Content starts
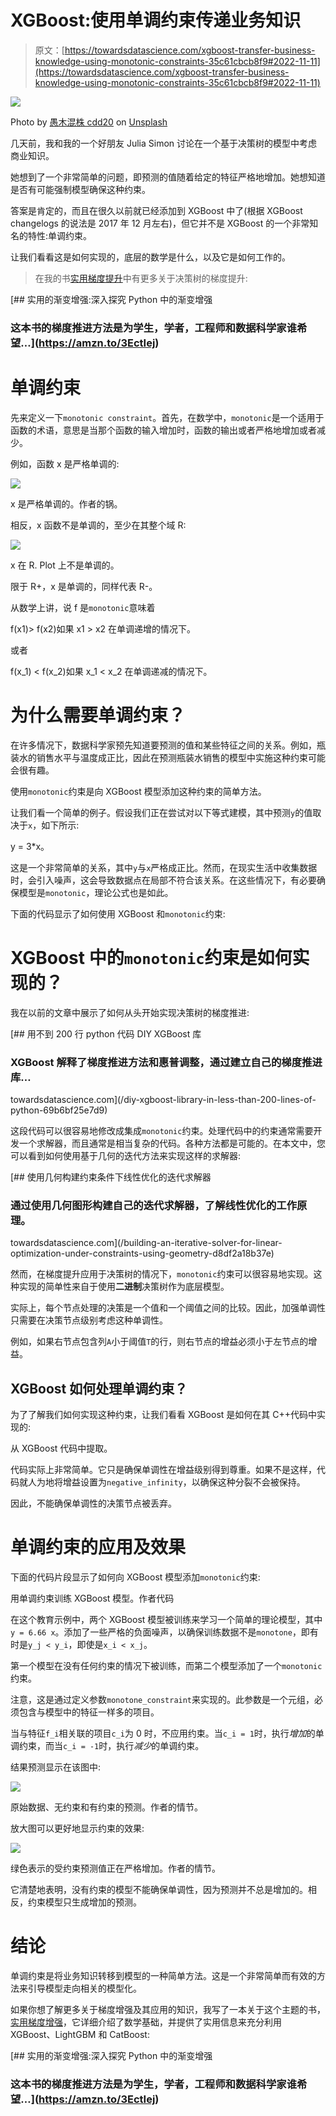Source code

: # XGBoost:使用单调约束传递业务知识

> 原文：[https://towardsdatascience.com/xgboost-transfer-business-knowledge-using-monotonic-constraints-35c61cbcb8f9#2022-11-11](https://towardsdatascience.com/xgboost-transfer-business-knowledge-using-monotonic-constraints-35c61cbcb8f9#2022-11-11)

![](../Images/ae99a578d71d353c4b1d3384b86d56e2.png)

Photo by [愚木混株 cdd20](https://unsplash.com/@cdd20?utm_source=medium&utm_medium=referral) on [Unsplash](https://unsplash.com?utm_source=medium&utm_medium=referral)

几天前，我和我的一个好朋友 Julia Simon 讨论在一个基于决策树的模型中考虑商业知识。

她想到了一个非常简单的问题，即预测的值随着给定的特征严格地增加。她想知道是否有可能强制模型确保这种约束。

答案是肯定的，而且在很久以前就已经添加到 XGBoost 中了(根据 XGBoost changelogs 的说法是 2017 年 12 月左右)，但它并不是 XGBoost 的一个非常知名的特性:单调约束。

让我们看看这是如何实现的，底层的数学是什么，以及它是如何工作的。

> 在我的书[实用梯度提升](https://amzn.to/3EctIej)中有更多关于决策树的梯度提升:

[](https://amzn.to/3EctIej) [## 实用的渐变增强:深入探究 Python 中的渐变增强

### 这本书的梯度推进方法是为学生，学者，工程师和数据科学家谁希望…](https://amzn.to/3EctIej) 

# 单调约束

先来定义一下`monotonic constraint`。首先，在数学中，`monotonic`是一个适用于函数的术语，意思是当那个函数的输入增加时，函数的输出或者严格地增加或者减少。

例如，函数 x 是严格单调的:

![](../Images/498d438e6d7c18ae00fbde41486f0961.png)

x 是严格单调的。作者的锅。

相反，x 函数不是单调的，至少在其整个域 R:

![](../Images/47056343e1dd2ae47a044e0b60cd0c51.png)

x 在 R. Plot 上不是单调的。

限于 R+，x 是单调的，同样代表 R-。

从数学上讲，说 f 是`monotonic`意味着

f(x1)> f(x2)如果 x1 > x2 在单调递增的情况下。

或者

f(x_1) < f(x_2)如果 x_1 < x_2 在单调递减的情况下。

# 为什么需要单调约束？

在许多情况下，数据科学家预先知道要预测的值和某些特征之间的关系。例如，瓶装水的销售水平与温度成正比，因此在预测瓶装水销售的模型中实施这种约束可能会很有趣。

使用`monotonic`约束是向 XGBoost 模型添加这种约束的简单方法。

让我们看一个简单的例子。假设我们正在尝试对以下等式建模，其中预测`y`的值取决于`x`，如下所示:

y = 3*x。

这是一个非常简单的关系，其中`y`与`x`严格成正比。然而，在现实生活中收集数据时，会引入噪声，这会导致数据点在局部不符合该关系。在这些情况下，有必要确保模型是`monotonic`，理论公式也是如此。

下面的代码显示了如何使用 XGBoost 和`monotonic`约束:

# XGBoost 中的`monotonic`约束是如何实现的？

我在以前的文章中展示了如何从头开始实现决策树的梯度推进:

[](/diy-xgboost-library-in-less-than-200-lines-of-python-69b6bf25e7d9) [## 用不到 200 行 python 代码 DIY XGBoost 库

### XGBoost 解释了梯度推进方法和惠普调整，通过建立自己的梯度推进库…

towardsdatascience.com](/diy-xgboost-library-in-less-than-200-lines-of-python-69b6bf25e7d9) 

这段代码可以很容易地修改成集成`monotonic`约束。处理代码中的约束通常需要开发一个求解器，而且通常是相当复杂的代码。各种方法都是可能的。在本文中，您可以看到如何使用基于几何的迭代方法来实现这样的求解器:

[](/building-an-iterative-solver-for-linear-optimization-under-constraints-using-geometry-d8df2a18b37e) [## 使用几何构建约束条件下线性优化的迭代求解器

### 通过使用几何图形构建自己的迭代求解器，了解线性优化的工作原理。

towardsdatascience.com](/building-an-iterative-solver-for-linear-optimization-under-constraints-using-geometry-d8df2a18b37e) 

然而，在梯度提升应用于决策树的情况下，`monotonic`约束可以很容易地实现。这种实现的简单性来自于使用**二进制**决策树作为底层模型。

实际上，每个节点处理的决策是一个值和一个阈值之间的比较。因此，加强单调性只需要在决策节点级别考虑这种单调性。

例如，如果右节点包含列`A`小于阈值`T`的行，则右节点的增益必须小于左节点的增益。

## XGBoost 如何处理单调约束？

为了了解我们如何实现这种约束，让我们看看 XGBoost 是如何在其 C++代码中实现的:

从 XGBoost 代码中提取。

代码实际上非常简单。它只是确保单调性在增益级别得到尊重。如果不是这样，代码就人为地将增益设置为`negative_infinity`，以确保这种分裂不会被保持。

因此，不能确保单调性的决策节点被丢弃。

# 单调约束的应用及效果

下面的代码片段显示了如何向 XGBoost 模型添加`monotonic`约束:

用单调约束训练 XGBoost 模型。作者代码

在这个教育示例中，两个 XGBoost 模型被训练来学习一个简单的理论模型，其中`y = 6.66 x`。添加了一些严格的负面噪声，以确保训练数据不是`monotone`，即有时是`y_j < y_i`，即使是`x_i < x_j`。

第一个模型在没有任何约束的情况下被训练，而第二个模型添加了一个`monotonic`约束。

注意，这是通过定义参数`monotone_constraint`来实现的。此参数是一个元组，必须包含与模型中的特征一样多的项目。

当与特征`f_i`相关联的项目`c_i`为 0 时，不应用约束。当`c_i = 1`时，执行*增加*的单调约束，而当`c_i = -1`时，执行*减少*的单调约束。

结果预测显示在该图中:

![](../Images/71a1842142f56ecdc3c1d7957b92a6ee.png)

原始数据、无约束和有约束的预测。作者的情节。

放大图可以更好地显示约束的效果:

![](../Images/51af70552d01ef90f53d59cd48e24db6.png)

绿色表示的受约束预测值正在严格增加。作者的情节。

它清楚地表明，没有约束的模型不能确保单调性，因为预测并不总是增加的。相反，约束模型只生成增加的预测。

# 结论

单调约束是将业务知识转移到模型的一种简单方法。这是一个非常简单而有效的方法来引导模型走向相关的模型化。

如果你想了解更多关于梯度增强及其应用的知识，我写了一本关于这个主题的书，[实用梯度增强](https://amzn.to/3XjRk9N)，它详细介绍了数学基础，并提供了实用信息来充分利用 XGBoost、LightGBM 和 CatBoost:

[](https://amzn.to/3EctIej) [## 实用的渐变增强:深入探究 Python 中的渐变增强

### 这本书的梯度推进方法是为学生，学者，工程师和数据科学家谁希望…](https://amzn.to/3EctIej)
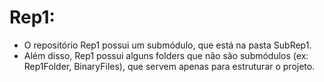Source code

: # Rep1:
- O repositório Rep1 possui um submódulo, que está na pasta SubRep1.
- Além disso, Rep1 possui alguns folders que não são submódulos (ex: Rep1Folder, BinaryFiles), que servem apenas para estruturar o projeto.
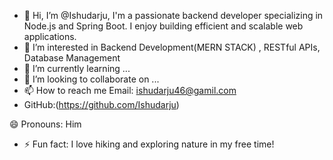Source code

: - 👋 Hi, I’m @Ishudarju, I'm a passionate backend developer specializing in Node.js and Spring Boot. I enjoy building efficient and scalable web applications.
- 👀 I’m interested in Backend Development(MERN STACK) , RESTful APIs, Database Management
- 🌱 I’m currently learning ...
- 💞️ I’m looking to collaborate on ...
- 📫 How to reach me  Email: ishudarju46@gamil.com
-    GitHub:(https://github.com/Ishudarju)

 😄 Pronouns: Him
- ⚡ Fun fact: I love hiking and exploring nature in my free time!

<!---
Ishudarju/Ishudarju is a ✨ special ✨ repository because its `README.md` (this file) appears on your GitHub profile.
You can click the Preview link to take a look at your changes.
--->
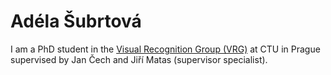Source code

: # Adéla Šubrtová
I am a PhD student in the [Visual Recognition Group (VRG)](https://cyber.felk.cvut.cz/research/groups-teams/vrg/) at CTU in Prague supervised by Jan Čech and Jiří Matas (supervisor specialist).

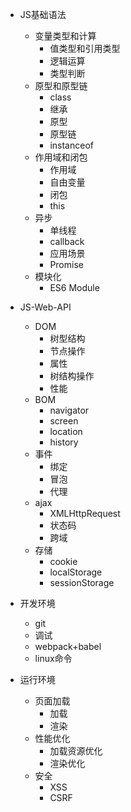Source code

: * JS基础语法

    - 变量类型和计算
        + 值类型和引用类型
        + 逻辑运算
        + 类型判断
    - 原型和原型链
        + class
        + 继承
        + 原型
        + 原型链
        + instanceof
    - 作用域和闭包
        + 作用域
        + 自由变量
        + 闭包
        + this
    - 异步
        + 单线程
        + callback
        + 应用场景
        + Promise
    - 模块化
        + ES6 Module

* JS-Web-API
    - DOM 
        + 树型结构
        + 节点操作
        + 属性
        + 树结构操作
        + 性能
    - BOM
        + navigator
        + screen
        + location
        + history
    - 事件
        + 绑定
        + 冒泡
        + 代理
    - ajax
        + XMLHttpRequest
        + 状态码
        + 跨域
    - 存储
        + cookie
        + localStorage
        + sessionStorage
* 开发环境
    - git
    - 调试
    - webpack+babel
    - linux命令
* 运行环境
    - 页面加载
        + 加载
        + 渲染
    - 性能优化
        + 加载资源优化
        + 渲染优化
    - 安全
        + XSS
        + CSRF

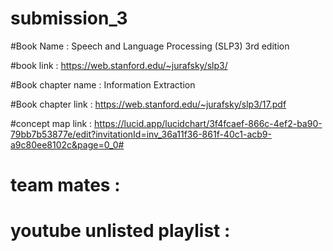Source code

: # submission_3


#Book Name : Speech and Language Processing (SLP3) 3rd edition 


#book link : https://web.stanford.edu/~jurafsky/slp3/


#Book chapter name : Information Extraction 


#Book chapter link : https://web.stanford.edu/~jurafsky/slp3/17.pdf



#concept map link : https://lucid.app/lucidchart/3f4fcaef-866c-4ef2-ba90-79bb7b53877e/edit?invitationId=inv_36a11f36-861f-40c1-acb9-a9c80ee8102c&page=0_0#

# team mates : 
# youtube unlisted playlist :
Content ends
> ASSIGNED TASK:
Above are the entries; copy every line among them that contains the word "GitHub".

> FINISHED EXERCISE:
-    GitHub:(https://github.com/Ishudarju)
Ishudarju/Ishudarju is a ✨ special ✨ repository because its `README.md` (this file) appears on your GitHub profile.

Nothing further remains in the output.